──────── Data for this task ────────
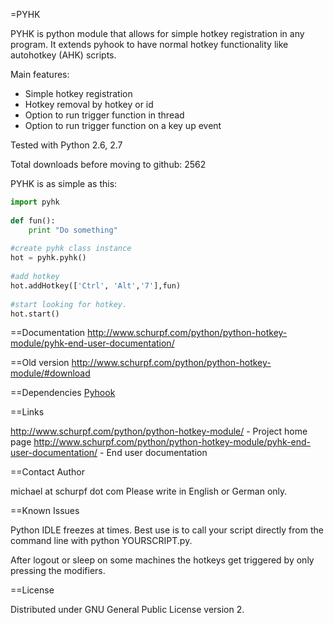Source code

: =PYHK

PYHK is python module that allows for simple hotkey registration in any program.
It extends pyhook to have normal hotkey functionality like autohotkey (AHK) scripts.

Main features:
* Simple hotkey registration
* Hotkey removal by hotkey or id
* Option to run trigger function in thread
* Option to run trigger function on a key up event

Tested with Python 2.6, 2.7

Total downloads before moving to github: 2562

PYHK is as simple as this:

```python
import pyhk
 
def fun():
    print "Do something"
 
#create pyhk class instance
hot = pyhk.pyhk()
 
#add hotkey
hot.addHotkey(['Ctrl', 'Alt','7'],fun)
 
#start looking for hotkey.
hot.start()
```

==Documentation
http://www.schurpf.com/python/python-hotkey-module/pyhk-end-user-documentation/

==Old version
http://www.schurpf.com/python/python-hotkey-module/#download

==Dependencies
[Pyhook](http://sourceforge.net/apps/mediawiki/pyhook/index.php?title=Main_Page)

==Links

http://www.schurpf.com/python/python-hotkey-module/                        		- Project home page
http://www.schurpf.com/python/python-hotkey-module/pyhk-end-user-documentation/     - End user documentation

==Contact Author

michael at schurpf dot com
Please write in English or German only.

==Known Issues

Python IDLE freezes at times. Best use is to call your script directly from the command line with python YOURSCRIPT.py.

After logout or sleep on some machines the hotkeys get triggered by only pressing the modifiers.

==License

Distributed under GNU General Public License version 2.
────────
Task description:
Please give all of the material again, exactly, without the images.

Response area:
Source code

: =PYHK

PYHK is python module that allows for simple hotkey registration in any program.
It extends pyhook to have normal hotkey functionality like autohotkey (AHK) scripts.

Main features:
* Simple hotkey registration
* Hotkey removal by hotkey or id
* Option to run trigger function in thread
* Option to run trigger function on a key up event

Tested with Python 2.6, 2.7

Total downloads before moving to github: 2562

PYHK is as simple as this:

```python
import pyhk
 
def fun():
    print "Do something"
 
#create pyhk class instance
hot = pyhk.pyhk()
 
#add hotkey
hot.addHotkey(['Ctrl', 'Alt','7'],fun)
 
#start looking for hotkey.
hot.start()
```

==Documentation
http://www.schurpf.com/python/python-hotkey-module/pyhk-end-user-documentation/

==Old version
http://www.schurpf.com/python/python-hotkey-module/#download

==Dependencies
[Pyhook](http://sourceforge.net/apps/mediawiki/pyhook/index.php?title=Main_Page)

==Links

http://www.schurpf.com/python/python-hotkey-module/                        		- Project home page
http://www.schurpf.com/python/python-hotkey-module/pyhk-end-user-documentation/     - End user documentation

==Contact Author

michael at schurpf dot com
Please write in English or German only.

==Known Issues

Python IDLE freezes at times. Best use is to call your script directly from the command line with python YOURSCRIPT.py.

After logout or sleep on some machines the hotkeys get triggered by only pressing the modifiers.

==License

Distributed under GNU General Public License version 2.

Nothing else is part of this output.